A associação ‘Finis Terrae’ está a tentar impedir o abate de dois plátanos junto à Estrada Nacional (EN) 247, em Galamares, Sintra, através de um “embargo cautelar de emergência”. A organização, juntamente com moradores locais, considera que os plátanos centenários são um elemento marcante da Paisagem Cultural de Sintra, classificada pela UNESCO, e que o seu corte representa um “atentado ambiental e paisagístico” no Parque Natural de Sintra-Cascais (PNSC). A ‘Finis Terrae’ planeia ratificar o embargo no Tribunal de Sintra e pedir uma providência cautelar para proteger todas as árvores semelhantes que ladeiam a EN247, solicitando ainda à Câmara Municipal a sua classificação.

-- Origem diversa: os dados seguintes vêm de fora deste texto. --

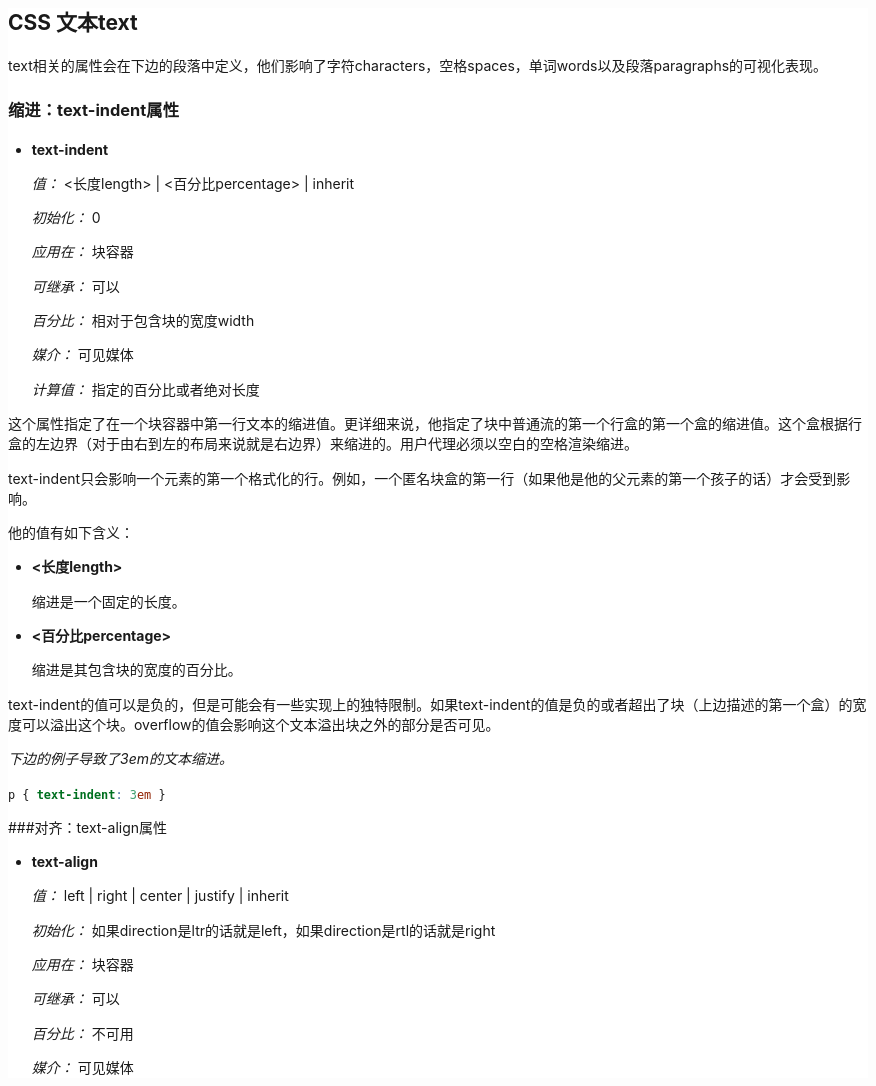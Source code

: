 ## CSS 文本text

text相关的属性会在下边的段落中定义，他们影响了字符characters，空格spaces，单词words以及段落paragraphs的可视化表现。

### 缩进：text-indent属性

* __text-indent__
	
	_值：_  <长度length> | <百分比percentage> | inherit

	_初始化：_ 0

	_应用在：_ 块容器

	_可继承：_ 可以

	_百分比：_ 相对于包含块的宽度width

	_媒介：_ 可见媒体

	_计算值：_ 指定的百分比或者绝对长度



这个属性指定了在一个块容器中第一行文本的缩进值。更详细来说，他指定了块中普通流的第一个行盒的第一个盒的缩进值。这个盒根据行盒的左边界（对于由右到左的布局来说就是右边界）来缩进的。用户代理必须以空白的空格渲染缩进。

text-indent只会影响一个元素的第一个格式化的行。例如，一个匿名块盒的第一行（如果他是他的父元素的第一个孩子的话）才会受到影响。

他的值有如下含义：

* __<长度length>__

	缩进是一个固定的长度。

* __<百分比percentage>__

	缩进是其包含块的宽度的百分比。

text-indent的值可以是负的，但是可能会有一些实现上的独特限制。如果text-indent的值是负的或者超出了块（上边描述的第一个盒）的宽度可以溢出这个块。overflow的值会影响这个文本溢出块之外的部分是否可见。

_下边的例子导致了3em的文本缩进。_

```css
p { text-indent: 3em }
```

###对齐：text-align属性

* __text-align__
	
	_值：_  left | right | center | justify | inherit

	_初始化：_ 如果direction是ltr的话就是left，如果direction是rtl的话就是right

	_应用在：_ 块容器

	_可继承：_ 可以

	_百分比：_ 不可用

	_媒介：_ 可见媒体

Segundo a associação, embora estes dois plátanos não se encontrem na área classificada como património mundial, simbolizam um abate sistemático que tem ocorrido na região.
Outro grupo, os Amigos das Árvores de Sintra, partilha da preocupação, apontando outros casos de cortes de árvores e o que consideram ser uma “leitura abusiva da legislação de combate a incêndios”. Em contrapartida, a Infraestruturas de Portugal (IP) justifica a intervenção, iniciada a 29 de dezembro, como uma medida essencial para “garantir as condições de segurança dos utilizadores da via”.
A empresa estatal afirma que a decisão foi tomada após vários anos de acompanhamento e uma vistoria técnica que concluiu não haver alternativa viável.
As raízes das árvores estão a causar “deformações estruturais, fendilhação avançada e perda de verticalidade” num muro de suporte, pondo em risco a estabilidade da estrutura, a segurança rodoviária na EN247, os peões e uma propriedade adjacente.
A IP sustenta que só com o abate será possível reconstruir o muro e repor a segurança.
Tanto a IP como o Instituto de Conservação da Natureza e Florestas (ICNF) esclarecem que, apesar de a zona estar inserida no PNSC, é classificada como “zona urbana” e não está abrangida por um regime de proteção que obrigue a um parecer prévio do ICNF para o corte das árvores.